The grilled octopus at The Olive Room Meeting Pointe on...

The grilled octopus at The Olive Room Meeting Pointe on Port Washington's Main Street. Credit: Newsday/Marie Elena Martinez

The Olive Room Meeting Pointe, a cozy Mediterranean spot that feels ripe for both date night or a family meal, has opened in Port Washington, featuring a vast menu full of dishes from the many countries surrounding the iconic southern European sea. Late last year, Daniel Pedisich and Bruno Oliviera, partners in the Croatian-inspired Vinoteka 46 in Huntington, moved into the former Wild Honey space in Port Washington with a similar tapas and wine concept.

“Croatia doesn’t have its own national food identity," Pedisich explained. "It pulls from Greece to the south, Italy to the west, even Austria and Hungary to the north.”

To that end, Italian pastas like gnocchi with a creamy pesto ($16) and squid ink pasta ($32) share menu space with Middle Eastern classics like hummus laden with feta, olives, tomatoes and roasted red peppers ($20), lamb meatballs with whipped feta and pickled cucumbers ($17), and falafel bites ($16). Spanish cod croquettes ($17), Croatian ćevapi ($17), or beef-lamb-pork sausage, as well as an exquisite grilled octopus ($28) further explore the Mediterranean region.

With small plates and large, flatbreads like the Adriatic fig and prosciutto ($18), an inherently Greek salad called the Meeting Pointe, plus charcuterie and cheese boards built to spec, the options are vast. Bring your children; there’s even a kids’ menu.

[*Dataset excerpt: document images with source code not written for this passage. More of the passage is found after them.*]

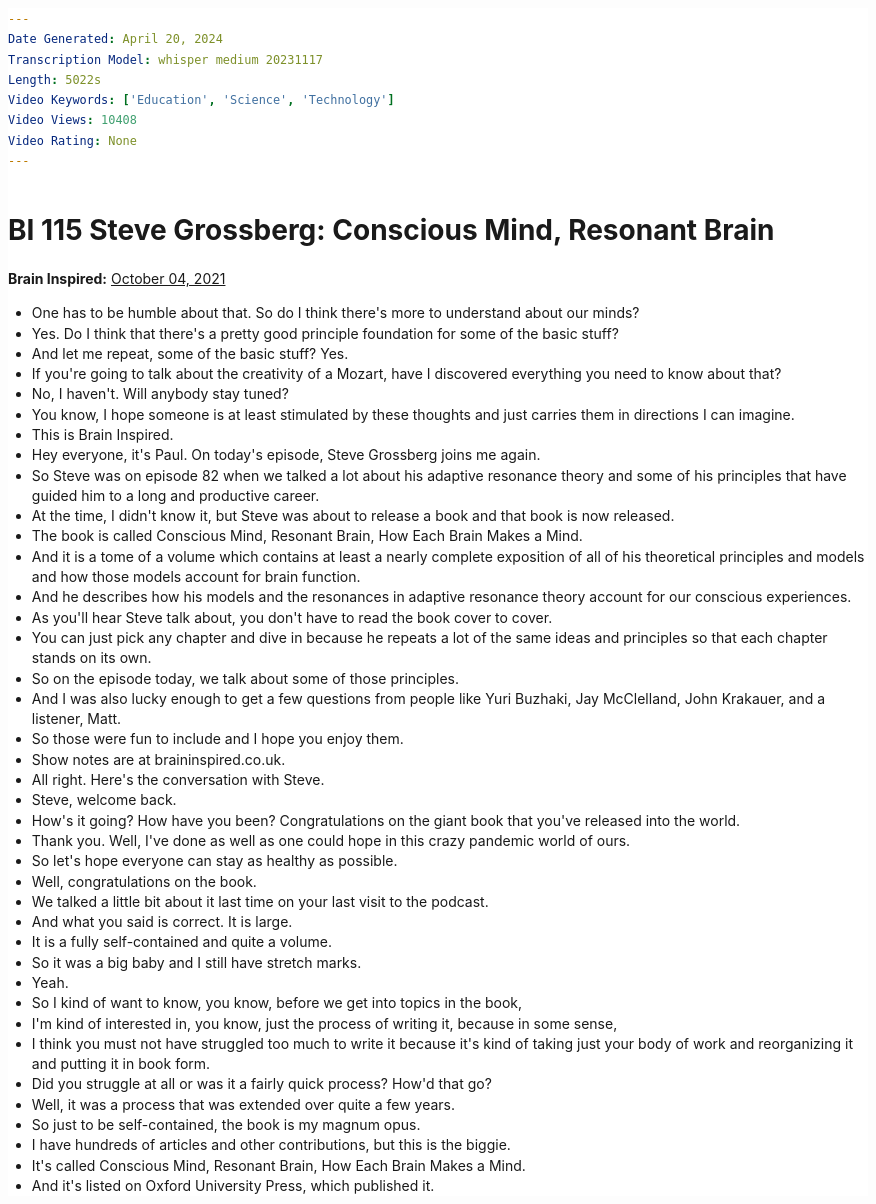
 ```yaml
---
Date Generated: April 20, 2024
Transcription Model: whisper medium 20231117
Length: 5022s
Video Keywords: ['Education', 'Science', 'Technology']
Video Views: 10408
Video Rating: None
---
```


# BI 115 Steve Grossberg: Conscious Mind, Resonant Brain
**Brain Inspired:** [October 04, 2021](https://www.youtube.com/watch?v=ktnljPyUOJQ)
*  One has to be humble about that. So do I think there's more to understand about our minds?
*  Yes. Do I think that there's a pretty good principle foundation for some of the basic stuff?
*  And let me repeat, some of the basic stuff? Yes.
*  If you're going to talk about the creativity of a Mozart, have I discovered everything you need to know about that?
*  No, I haven't. Will anybody stay tuned?
*  You know, I hope someone is at least stimulated by these thoughts and just carries them in directions I can imagine.
*  This is Brain Inspired.
*  Hey everyone, it's Paul. On today's episode, Steve Grossberg joins me again.
*  So Steve was on episode 82 when we talked a lot about his adaptive resonance theory and some of his principles that have guided him to a long and productive career.
*  At the time, I didn't know it, but Steve was about to release a book and that book is now released.
*  The book is called Conscious Mind, Resonant Brain, How Each Brain Makes a Mind.
*  And it is a tome of a volume which contains at least a nearly complete exposition of all of his theoretical principles and models and how those models account for brain function.
*  And he describes how his models and the resonances in adaptive resonance theory account for our conscious experiences.
*  As you'll hear Steve talk about, you don't have to read the book cover to cover.
*  You can just pick any chapter and dive in because he repeats a lot of the same ideas and principles so that each chapter stands on its own.
*  So on the episode today, we talk about some of those principles.
*  And I was also lucky enough to get a few questions from people like Yuri Buzhaki, Jay McClelland, John Krakauer, and a listener, Matt.
*  So those were fun to include and I hope you enjoy them.
*  Show notes are at braininspired.co.uk.
*  All right. Here's the conversation with Steve.
*  Steve, welcome back.
*  How's it going? How have you been? Congratulations on the giant book that you've released into the world.
*  Thank you. Well, I've done as well as one could hope in this crazy pandemic world of ours.
*  So let's hope everyone can stay as healthy as possible.
*  Well, congratulations on the book.
*  We talked a little bit about it last time on your last visit to the podcast.
*  And what you said is correct. It is large.
*  It is a fully self-contained and quite a volume.
*  So it was a big baby and I still have stretch marks.
*  Yeah.
*  So I kind of want to know, you know, before we get into topics in the book,
*  I'm kind of interested in, you know, just the process of writing it, because in some sense,
*  I think you must not have struggled too much to write it because it's kind of taking just your body of work and reorganizing it and putting it in book form.
*  Did you struggle at all or was it a fairly quick process? How'd that go?
*  Well, it was a process that was extended over quite a few years.
*  So just to be self-contained, the book is my magnum opus.
*  I have hundreds of articles and other contributions, but this is the biggie.
*  It's called Conscious Mind, Resonant Brain, How Each Brain Makes a Mind.
*  And it's listed on Oxford University Press, which published it.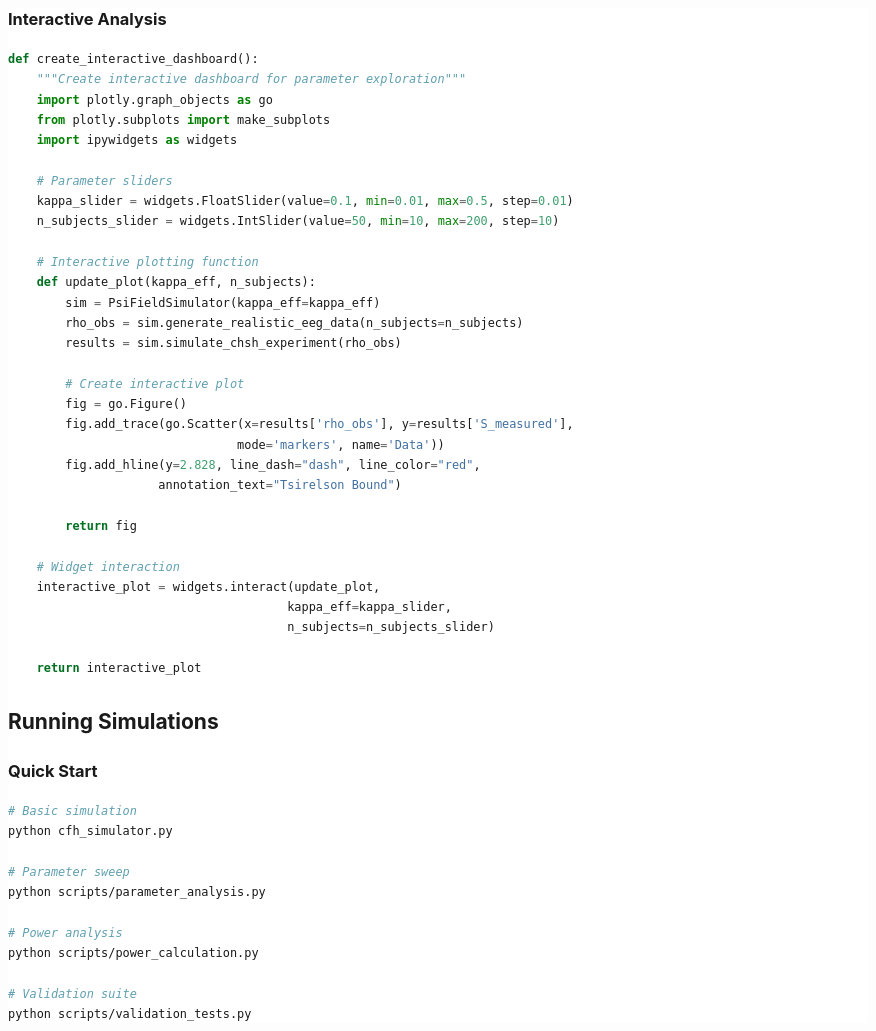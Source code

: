 ### Interactive Analysis
```python
def create_interactive_dashboard():
    """Create interactive dashboard for parameter exploration"""
    import plotly.graph_objects as go
    from plotly.subplots import make_subplots
    import ipywidgets as widgets
    
    # Parameter sliders
    kappa_slider = widgets.FloatSlider(value=0.1, min=0.01, max=0.5, step=0.01)
    n_subjects_slider = widgets.IntSlider(value=50, min=10, max=200, step=10)
    
    # Interactive plotting function
    def update_plot(kappa_eff, n_subjects):
        sim = PsiFieldSimulator(kappa_eff=kappa_eff)
        rho_obs = sim.generate_realistic_eeg_data(n_subjects=n_subjects)
        results = sim.simulate_chsh_experiment(rho_obs)
        
        # Create interactive plot
        fig = go.Figure()
        fig.add_trace(go.Scatter(x=results['rho_obs'], y=results['S_measured'],
                                mode='markers', name='Data'))
        fig.add_hline(y=2.828, line_dash="dash", line_color="red",
                     annotation_text="Tsirelson Bound")
        
        return fig
    
    # Widget interaction
    interactive_plot = widgets.interact(update_plot, 
                                       kappa_eff=kappa_slider,
                                       n_subjects=n_subjects_slider)
    
    return interactive_plot
```

## Running Simulations

### Quick Start
```bash
# Basic simulation
python cfh_simulator.py

# Parameter sweep
python scripts/parameter_analysis.py

# Power analysis
python scripts/power_calculation.py

# Validation suite
python scripts/validation_tests.py
```
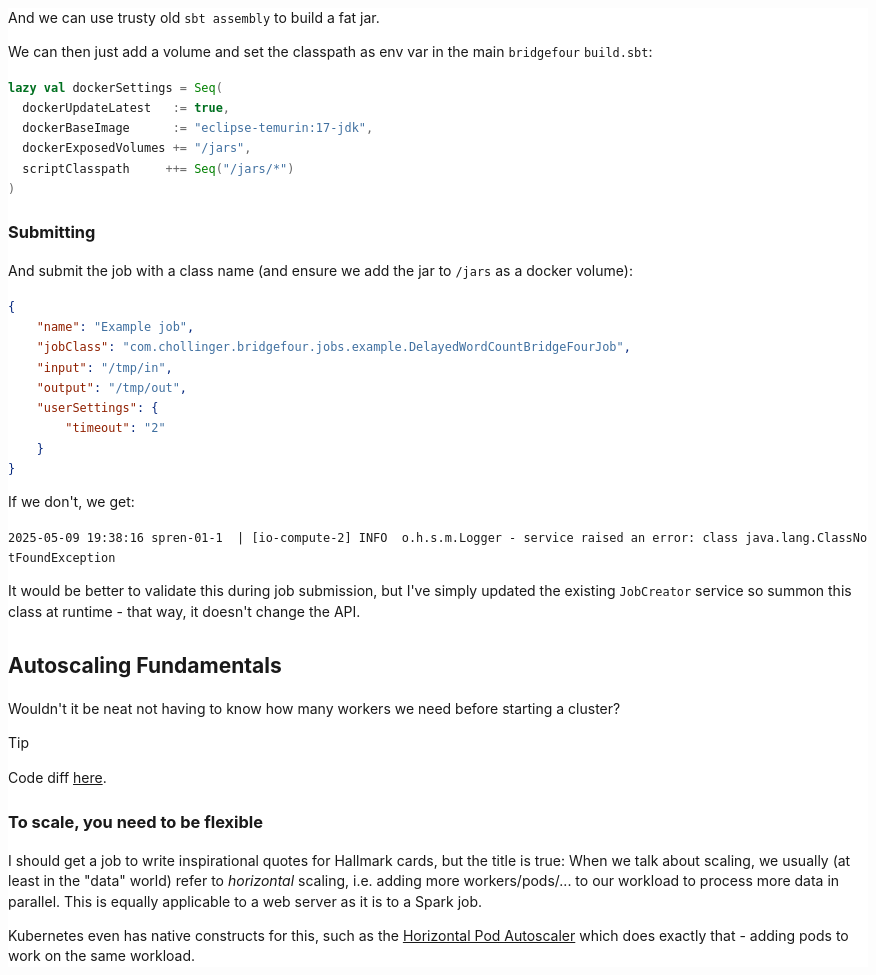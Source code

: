 And we can use trusty old `sbt assembly` to build a fat jar.

We can then just add a volume and set the classpath as env var in the main `bridgefour` `build.sbt`:

```scala
lazy val dockerSettings = Seq(
  dockerUpdateLatest   := true,
  dockerBaseImage      := "eclipse-temurin:17-jdk",
  dockerExposedVolumes += "/jars",
  scriptClasspath     ++= Seq("/jars/*")
)
```

### Submitting

And submit the job with a class name (and ensure we add the jar to `/jars` as a docker volume):

```json
{
    "name": "Example job",
    "jobClass": "com.chollinger.bridgefour.jobs.example.DelayedWordCountBridgeFourJob",
    "input": "/tmp/in",
    "output": "/tmp/out",
    "userSettings": {
        "timeout": "2"
    }
}
```

If we don't, we get:

```
2025-05-09 19:38:16 spren-01-1  | [io-compute-2] INFO  o.h.s.m.Logger - service raised an error: class java.lang.ClassNotFoundException
```

It would be better to validate this during job submission, but I've simply updated the existing `JobCreator` service so summon this class at runtime - that way, it doesn't change the API.

## Autoscaling Fundamentals

Wouldn't it be neat not having to know how many workers we need before starting a cluster?

> [!TIP]
> Code diff [here](https://github.com/chollinger93/bridgefour/pull/5/files).

### To scale, you need to be flexible

I should get a job to write inspirational quotes for Hallmark cards, but the title is true: When we talk about scaling, we usually (at least in the "data" world) refer to *horizontal* scaling, i.e. adding more workers/pods/... to our workload to process more data in parallel. This is equally applicable to a web server as it is to a Spark job.

Kubernetes even has native constructs for this, such as the [Horizontal Pod Autoscaler](https://kubernetes.io/docs/tasks/run-application/horizontal-pod-autoscale/) which does exactly that - adding pods to work on the same workload.
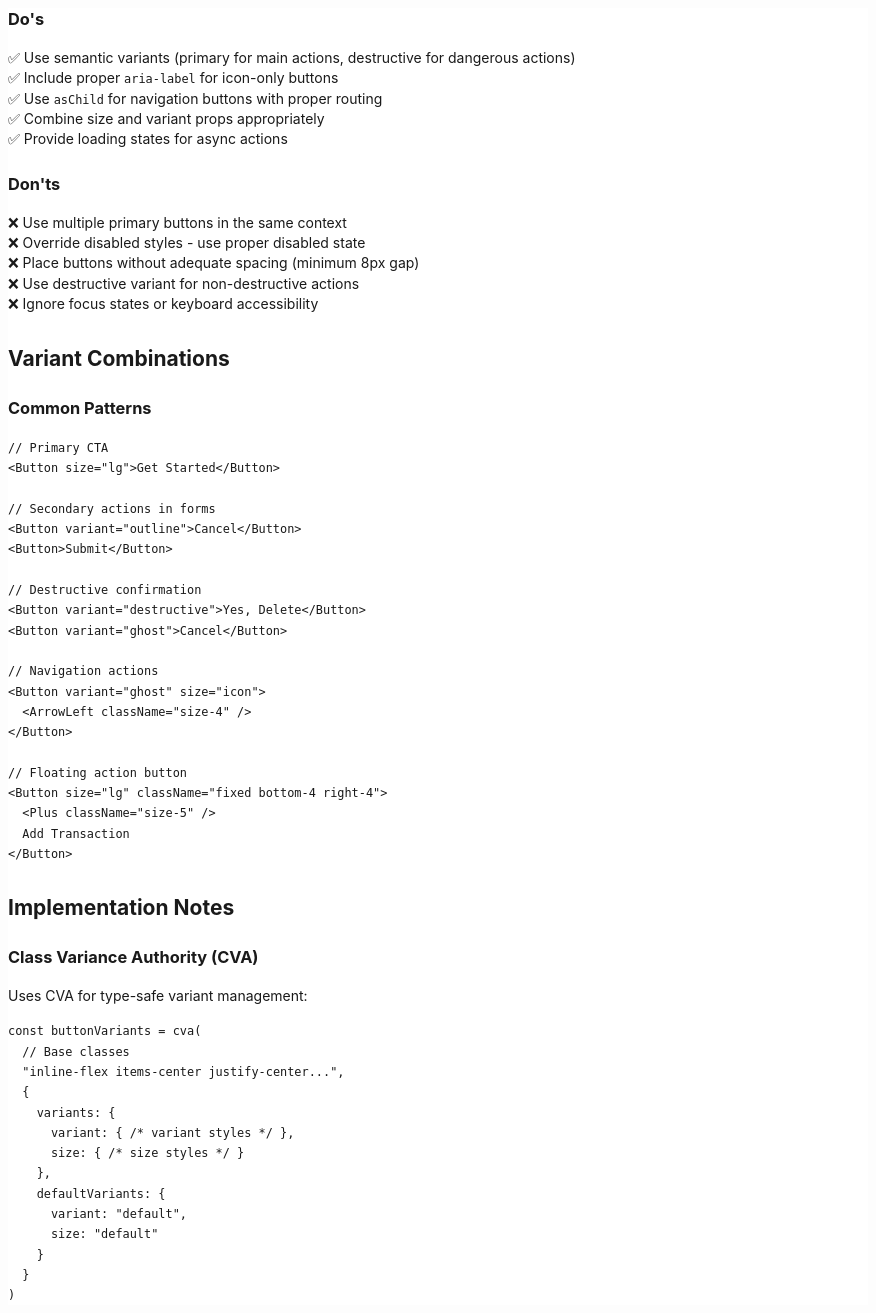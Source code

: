 ### Do's
✅ Use semantic variants (primary for main actions, destructive for dangerous actions)  
✅ Include proper `aria-label` for icon-only buttons  
✅ Use `asChild` for navigation buttons with proper routing  
✅ Combine size and variant props appropriately  
✅ Provide loading states for async actions

### Don'ts
❌ Use multiple primary buttons in the same context  
❌ Override disabled styles - use proper disabled state  
❌ Place buttons without adequate spacing (minimum 8px gap)  
❌ Use destructive variant for non-destructive actions  
❌ Ignore focus states or keyboard accessibility

## Variant Combinations

### Common Patterns
```tsx
// Primary CTA
<Button size="lg">Get Started</Button>

// Secondary actions in forms
<Button variant="outline">Cancel</Button>
<Button>Submit</Button>

// Destructive confirmation
<Button variant="destructive">Yes, Delete</Button>
<Button variant="ghost">Cancel</Button>

// Navigation actions
<Button variant="ghost" size="icon">
  <ArrowLeft className="size-4" />
</Button>

// Floating action button
<Button size="lg" className="fixed bottom-4 right-4">
  <Plus className="size-5" />
  Add Transaction
</Button>
```

## Implementation Notes

### Class Variance Authority (CVA)
Uses CVA for type-safe variant management:
```tsx
const buttonVariants = cva(
  // Base classes
  "inline-flex items-center justify-center...",
  {
    variants: {
      variant: { /* variant styles */ },
      size: { /* size styles */ }
    },
    defaultVariants: {
      variant: "default",
      size: "default"
    }
  }
)
```
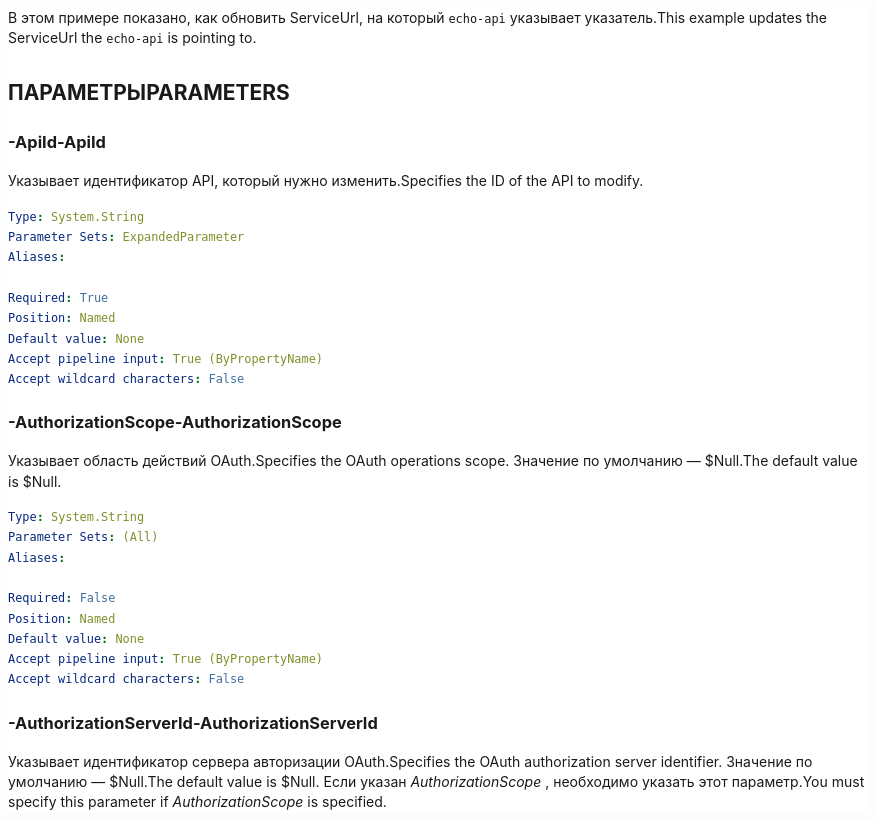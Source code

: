 <span data-ttu-id="b9d19-114">В этом примере показано, как обновить ServiceUrl, на который `echo-api` указывает указатель.</span><span class="sxs-lookup"><span data-stu-id="b9d19-114">This example updates the ServiceUrl the `echo-api` is pointing to.</span></span>

## <span data-ttu-id="b9d19-115">ПАРАМЕТРЫ</span><span class="sxs-lookup"><span data-stu-id="b9d19-115">PARAMETERS</span></span>

### <span data-ttu-id="b9d19-116">-ApiId</span><span class="sxs-lookup"><span data-stu-id="b9d19-116">-ApiId</span></span>
<span data-ttu-id="b9d19-117">Указывает идентификатор API, который нужно изменить.</span><span class="sxs-lookup"><span data-stu-id="b9d19-117">Specifies the ID of the API to modify.</span></span>

```yaml
Type: System.String
Parameter Sets: ExpandedParameter
Aliases:

Required: True
Position: Named
Default value: None
Accept pipeline input: True (ByPropertyName)
Accept wildcard characters: False
```

### <span data-ttu-id="b9d19-118">-AuthorizationScope</span><span class="sxs-lookup"><span data-stu-id="b9d19-118">-AuthorizationScope</span></span>
<span data-ttu-id="b9d19-119">Указывает область действий OAuth.</span><span class="sxs-lookup"><span data-stu-id="b9d19-119">Specifies the OAuth operations scope.</span></span>
<span data-ttu-id="b9d19-120">Значение по умолчанию — $Null.</span><span class="sxs-lookup"><span data-stu-id="b9d19-120">The default value is $Null.</span></span>

```yaml
Type: System.String
Parameter Sets: (All)
Aliases:

Required: False
Position: Named
Default value: None
Accept pipeline input: True (ByPropertyName)
Accept wildcard characters: False
```

### <span data-ttu-id="b9d19-121">-AuthorizationServerId</span><span class="sxs-lookup"><span data-stu-id="b9d19-121">-AuthorizationServerId</span></span>
<span data-ttu-id="b9d19-122">Указывает идентификатор сервера авторизации OAuth.</span><span class="sxs-lookup"><span data-stu-id="b9d19-122">Specifies the OAuth authorization server identifier.</span></span>
<span data-ttu-id="b9d19-123">Значение по умолчанию — $Null.</span><span class="sxs-lookup"><span data-stu-id="b9d19-123">The default value is $Null.</span></span>
<span data-ttu-id="b9d19-124">Если указан *AuthorizationScope* , необходимо указать этот параметр.</span><span class="sxs-lookup"><span data-stu-id="b9d19-124">You must specify this parameter if *AuthorizationScope* is specified.</span></span>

Pedisich, a former importer of Croatian wine in the U.S., and co-owner Tony Vidakovic know their way around the many bottles showcased on their global list. Particularly enjoyable was the 2021 Voštinić — Klasnić Ŝkrlet, a dry, light white, from Moslavina, a micro-region near Zagreb, Croatia's capital, sold by the glass in 3-ounce ($7.50) and 6-ounce ($14) pours, as well as by the bottle ($50).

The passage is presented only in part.